The Fair Trade Commission (FTC) on Friday said that it had conditionally approved supermarket chain PX Mart Co Ltd’s (全聯實業) acquisition of hypermarket operator RT-Mart International Ltd (大潤發).
The overall benefits of the deal are expected to outweigh any disadvantages, the commission said, adding that it has imposed conditions on the deal to protect consumers and competition from possible abuse of PX Mart’s large market share.
The deal is expected to increase product delivery efficiency and reduce premature depletion of stock, the commission said.
Photo courtesy of PX Mart Co
The acquisition would also provide a better shopping environment after PX Mart completes renovations to RT-Mart outlets, it added.
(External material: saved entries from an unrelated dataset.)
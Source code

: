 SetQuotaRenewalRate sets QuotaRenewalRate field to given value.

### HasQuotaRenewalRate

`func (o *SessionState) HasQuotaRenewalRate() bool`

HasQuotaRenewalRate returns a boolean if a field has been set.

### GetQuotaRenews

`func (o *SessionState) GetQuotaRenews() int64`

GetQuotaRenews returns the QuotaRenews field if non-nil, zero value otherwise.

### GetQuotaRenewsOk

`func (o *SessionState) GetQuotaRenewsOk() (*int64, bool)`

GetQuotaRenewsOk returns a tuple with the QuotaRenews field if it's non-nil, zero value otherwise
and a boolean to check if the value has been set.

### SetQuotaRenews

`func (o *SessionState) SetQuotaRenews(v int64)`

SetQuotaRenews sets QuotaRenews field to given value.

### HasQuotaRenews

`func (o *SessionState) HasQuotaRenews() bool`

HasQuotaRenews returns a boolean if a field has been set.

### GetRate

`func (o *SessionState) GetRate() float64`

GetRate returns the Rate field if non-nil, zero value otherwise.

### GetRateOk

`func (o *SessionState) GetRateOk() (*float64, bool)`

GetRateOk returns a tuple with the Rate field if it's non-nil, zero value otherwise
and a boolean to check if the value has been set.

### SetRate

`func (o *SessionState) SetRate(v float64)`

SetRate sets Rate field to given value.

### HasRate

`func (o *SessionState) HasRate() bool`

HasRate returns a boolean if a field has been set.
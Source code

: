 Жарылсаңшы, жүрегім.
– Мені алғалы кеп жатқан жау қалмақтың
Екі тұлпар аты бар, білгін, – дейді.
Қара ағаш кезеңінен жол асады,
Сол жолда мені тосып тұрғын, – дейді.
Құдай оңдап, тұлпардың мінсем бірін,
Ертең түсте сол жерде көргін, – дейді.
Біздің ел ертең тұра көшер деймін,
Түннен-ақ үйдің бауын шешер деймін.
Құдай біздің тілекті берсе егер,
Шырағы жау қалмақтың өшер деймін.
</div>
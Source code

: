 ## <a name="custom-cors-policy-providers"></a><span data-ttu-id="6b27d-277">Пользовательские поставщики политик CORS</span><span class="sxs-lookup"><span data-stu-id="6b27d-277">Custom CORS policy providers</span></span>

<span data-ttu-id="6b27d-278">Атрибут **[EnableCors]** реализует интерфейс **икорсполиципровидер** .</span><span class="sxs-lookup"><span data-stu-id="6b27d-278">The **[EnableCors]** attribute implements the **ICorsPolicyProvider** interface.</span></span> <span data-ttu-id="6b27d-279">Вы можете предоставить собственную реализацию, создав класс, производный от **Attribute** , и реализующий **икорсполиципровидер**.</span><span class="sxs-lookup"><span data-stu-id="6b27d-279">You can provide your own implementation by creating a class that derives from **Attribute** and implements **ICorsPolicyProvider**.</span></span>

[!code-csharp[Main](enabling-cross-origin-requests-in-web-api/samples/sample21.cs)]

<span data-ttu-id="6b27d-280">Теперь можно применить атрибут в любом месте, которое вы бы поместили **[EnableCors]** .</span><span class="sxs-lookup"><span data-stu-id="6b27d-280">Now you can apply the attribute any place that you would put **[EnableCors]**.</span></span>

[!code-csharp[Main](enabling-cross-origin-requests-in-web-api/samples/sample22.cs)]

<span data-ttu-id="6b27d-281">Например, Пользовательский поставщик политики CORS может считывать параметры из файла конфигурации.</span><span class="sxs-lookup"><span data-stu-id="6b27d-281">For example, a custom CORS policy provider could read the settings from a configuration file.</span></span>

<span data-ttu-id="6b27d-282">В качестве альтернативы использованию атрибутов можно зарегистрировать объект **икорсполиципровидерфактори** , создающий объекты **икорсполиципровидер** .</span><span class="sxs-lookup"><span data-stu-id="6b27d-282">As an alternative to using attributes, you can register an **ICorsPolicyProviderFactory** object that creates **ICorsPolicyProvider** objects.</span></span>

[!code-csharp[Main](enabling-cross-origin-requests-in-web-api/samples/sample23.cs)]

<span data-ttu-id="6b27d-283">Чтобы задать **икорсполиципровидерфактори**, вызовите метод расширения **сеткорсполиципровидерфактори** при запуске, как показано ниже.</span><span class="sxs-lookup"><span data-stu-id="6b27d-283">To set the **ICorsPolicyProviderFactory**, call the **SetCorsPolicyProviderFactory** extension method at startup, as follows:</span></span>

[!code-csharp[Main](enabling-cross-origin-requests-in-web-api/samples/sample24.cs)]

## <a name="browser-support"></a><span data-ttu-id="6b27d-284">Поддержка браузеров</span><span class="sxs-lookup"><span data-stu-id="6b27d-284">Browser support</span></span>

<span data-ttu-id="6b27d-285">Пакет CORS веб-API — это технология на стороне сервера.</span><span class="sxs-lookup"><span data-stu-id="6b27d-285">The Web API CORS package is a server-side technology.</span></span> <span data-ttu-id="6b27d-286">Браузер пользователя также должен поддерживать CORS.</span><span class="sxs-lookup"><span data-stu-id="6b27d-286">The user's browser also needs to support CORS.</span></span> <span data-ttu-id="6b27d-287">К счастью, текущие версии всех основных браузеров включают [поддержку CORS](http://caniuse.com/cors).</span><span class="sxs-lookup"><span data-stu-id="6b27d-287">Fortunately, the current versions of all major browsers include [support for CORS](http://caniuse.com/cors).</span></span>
Conditions of the deal include limiting retail price hikes to reflect wholesale cost increases, and a restriction on charging suppliers fees beyond what is found in the marketplace.
For instance, the companies are required to allow shelf space to suppliers without charge for at least three years, the commission said.
PX Mart in December last year acquired 95.97 percent of RT-Mart’s shares from France’s Auchan SA and Taiwan’s Ruentex Group (潤泰集團) for NT$11.5 billion (US$384.02 million).
RT-Mart is to continue operating as a separate brand, PX Mart said.